18 gennaio 1880. Lettera: Momigliano risponde all’opuscolo di Terracini sulla questione del minyan
Percorso: Rabbino Marco Momigliano
Dati:
mittente: Marco Momigliano
destinatario: Davide Terracini
oggetto: lo scambio di pareri concernente la riduzione del minyan tra Momigliano e Terracini continua in forma privata. Momigliano suggerisce alcuni espedienti per raggiungere il numero legale ed esprime il proprio parere sull’opportunità di un Concilio rabbinico
La minuta è contenuta all’interno del copialettere di Momigliano (carte 46-47). Reca la data 18 gennaio 1880.
In risposta all’articolo di Momigliano Terracini aveva pubblicato un opuscolo dal titolo Sull’appunto del sig. M. Momigliano rabbino in Bologna intorno al numero dieci prescritto al culto israelitico nelle pubbliche preghiere, nel quale argomentava più diffusamente le ragioni della propria decisione. Sembra potersi inferire che il Vessillo Israelitico, nel pubblicare la notizia, avesse ceduto ad un certo sensazionalismo, o quanto meno Terracini così affermò nel suo opuscolo. Momigliano, tuttavia, non senza ragione, ribatte di aver atteso due mesi prima di rispondere sulle pagine del medesimo periodico, un tempo più sufficiente perché Terracini avesse la possibilità di render note eventuali imprecisioni nel resoconto. Desta una certa curiosità la deferenza di Momigliano nei confronti di Terracini, descritto come «un Collega assai più di me rispettabile per età, erudizione e grado»; entrambi, infatti, avevano il grado di Rabbino Maggiore, sebbene Terracini godesse certamente di maggior prestigio ed esperienza.
Entrando nel merito delle ragioni di Terracini per la riduzione del numero legale, Momigliano racconta di alcuni espedienti da lui adottati nel corso del suo ministero, dei quali uno consisteva nell’«obbligare alcuni poveri massime i vecchi sussidiati dalla pubblica beneficenza» a prender parte alle funzioni, così da raggiungere il numero legale prescritto.

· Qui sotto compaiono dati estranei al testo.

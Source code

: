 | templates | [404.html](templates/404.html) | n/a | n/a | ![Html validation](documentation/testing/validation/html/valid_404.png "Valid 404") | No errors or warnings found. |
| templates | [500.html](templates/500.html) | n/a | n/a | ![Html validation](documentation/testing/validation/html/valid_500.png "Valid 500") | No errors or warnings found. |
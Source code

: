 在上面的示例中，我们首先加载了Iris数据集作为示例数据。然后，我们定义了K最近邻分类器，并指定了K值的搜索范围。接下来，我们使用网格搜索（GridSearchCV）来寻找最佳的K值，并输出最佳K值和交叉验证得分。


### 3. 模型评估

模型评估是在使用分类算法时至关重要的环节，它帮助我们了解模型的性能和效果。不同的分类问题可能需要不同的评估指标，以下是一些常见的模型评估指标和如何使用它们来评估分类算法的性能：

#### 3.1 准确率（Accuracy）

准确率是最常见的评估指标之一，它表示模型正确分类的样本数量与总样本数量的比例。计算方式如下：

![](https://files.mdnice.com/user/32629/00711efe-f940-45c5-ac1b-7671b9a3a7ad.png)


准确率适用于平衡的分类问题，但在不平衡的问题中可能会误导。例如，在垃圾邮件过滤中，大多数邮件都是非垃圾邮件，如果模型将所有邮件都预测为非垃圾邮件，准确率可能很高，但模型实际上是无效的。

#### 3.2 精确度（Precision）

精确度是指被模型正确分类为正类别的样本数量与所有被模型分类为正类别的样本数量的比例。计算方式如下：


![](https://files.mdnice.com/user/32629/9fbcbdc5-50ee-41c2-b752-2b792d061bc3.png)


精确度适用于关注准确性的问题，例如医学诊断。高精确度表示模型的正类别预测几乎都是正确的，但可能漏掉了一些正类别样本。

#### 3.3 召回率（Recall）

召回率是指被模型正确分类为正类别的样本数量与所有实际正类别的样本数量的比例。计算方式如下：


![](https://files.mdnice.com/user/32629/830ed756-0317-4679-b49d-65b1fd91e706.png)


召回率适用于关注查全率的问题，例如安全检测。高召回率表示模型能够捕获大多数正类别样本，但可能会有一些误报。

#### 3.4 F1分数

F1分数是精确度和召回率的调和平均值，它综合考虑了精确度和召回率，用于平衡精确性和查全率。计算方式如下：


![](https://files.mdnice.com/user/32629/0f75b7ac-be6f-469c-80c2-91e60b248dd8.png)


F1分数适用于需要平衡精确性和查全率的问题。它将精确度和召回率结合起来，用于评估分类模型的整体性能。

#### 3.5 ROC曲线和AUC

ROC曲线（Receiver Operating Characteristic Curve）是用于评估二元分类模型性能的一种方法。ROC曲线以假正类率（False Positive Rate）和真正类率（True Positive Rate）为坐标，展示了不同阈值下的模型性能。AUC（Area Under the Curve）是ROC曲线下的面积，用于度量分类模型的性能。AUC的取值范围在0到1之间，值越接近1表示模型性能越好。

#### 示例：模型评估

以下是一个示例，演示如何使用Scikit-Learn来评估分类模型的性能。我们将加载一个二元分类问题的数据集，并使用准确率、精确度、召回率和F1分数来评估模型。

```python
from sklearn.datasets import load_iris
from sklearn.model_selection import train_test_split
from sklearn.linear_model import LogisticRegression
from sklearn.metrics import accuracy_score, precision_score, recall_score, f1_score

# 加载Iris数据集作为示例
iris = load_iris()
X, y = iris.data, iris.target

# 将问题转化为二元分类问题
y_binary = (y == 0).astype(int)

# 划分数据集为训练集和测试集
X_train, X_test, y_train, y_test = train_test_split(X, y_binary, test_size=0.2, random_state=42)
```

L’adozione di simili accorgimenti avrebbe reso superflua la modifica alla norma, che Terracini aveva ritenuto necessaria.
Momigliano si sofferma, infine, brevemente sul tema del Concilio rabbinico, istanza di cui Terracini si era fatto per anni portavoce ad entrambi i Congressi di Ferrara e Firenze, nonché in numerose lettere:
[…] espongo ancora il mio avviso sul secondo punto del suo stampato pel congresso Rabbinico. Secondo me avrebbe assai giovato trent’anni addietro, ma ora non c’è più argine che valga; troppo funeste furono le conseguenze dell’abuso che si fece della libertà. Non saprei davvero quale scopo potrebbe ora avere un congresso Rabbinico; di riforme se ne fecero ad isuberanza.
E poi, ancora abbisognano le nostre riforme coll’andazzo che si ha a tante profanazioni e il חלול שבת [chillul shabbat: profanazione del Sabato] in capo di tutti? D’altronde abbiamo l’esempio dei risultati che si ne ebbero di congressi Rabbinici in altre contrade i quali diedero niente di buono.
Momigliano, pur concedendo a Terracini che un Concilio avrebbe potuto rivelarsi utile trent’anni prima, tradisce la sua posizione al riguardo al paragrafo successivo, quando afferma che dai congressi tenutisi altrove non è venuto niente di buono. Anche per il rabbino di Bologna, dunque, l’ombra dello scisma riformato avvenuto in Germania vela ogni proposta di un’adunanza di rabbini. Cionondimeno, quell’affermazione tinta di rassegnazione – «di riforme se ne fecero ad isuberanza» – lascia trasparire la peculiarità del caso italiano rispetto a quello tedesco: non vi fu un progetto di riforma sistematico, ma molte innovazioni di maggiore o minore entità ed importanza furono parimenti introdotte singolarmente e variamente adottate. Inoltre, Momigliano ribadisce a Terracini la propria posizione diametralmente opposta a quella del rabbino astigiano: le riforme non sortono alcun effetto, se non quello di allontanare i fedeli dal culto; Terracini, al contrario, scorgeva in esse il mezzo primario con cui ricondurre i correligionari alla religione dei padri.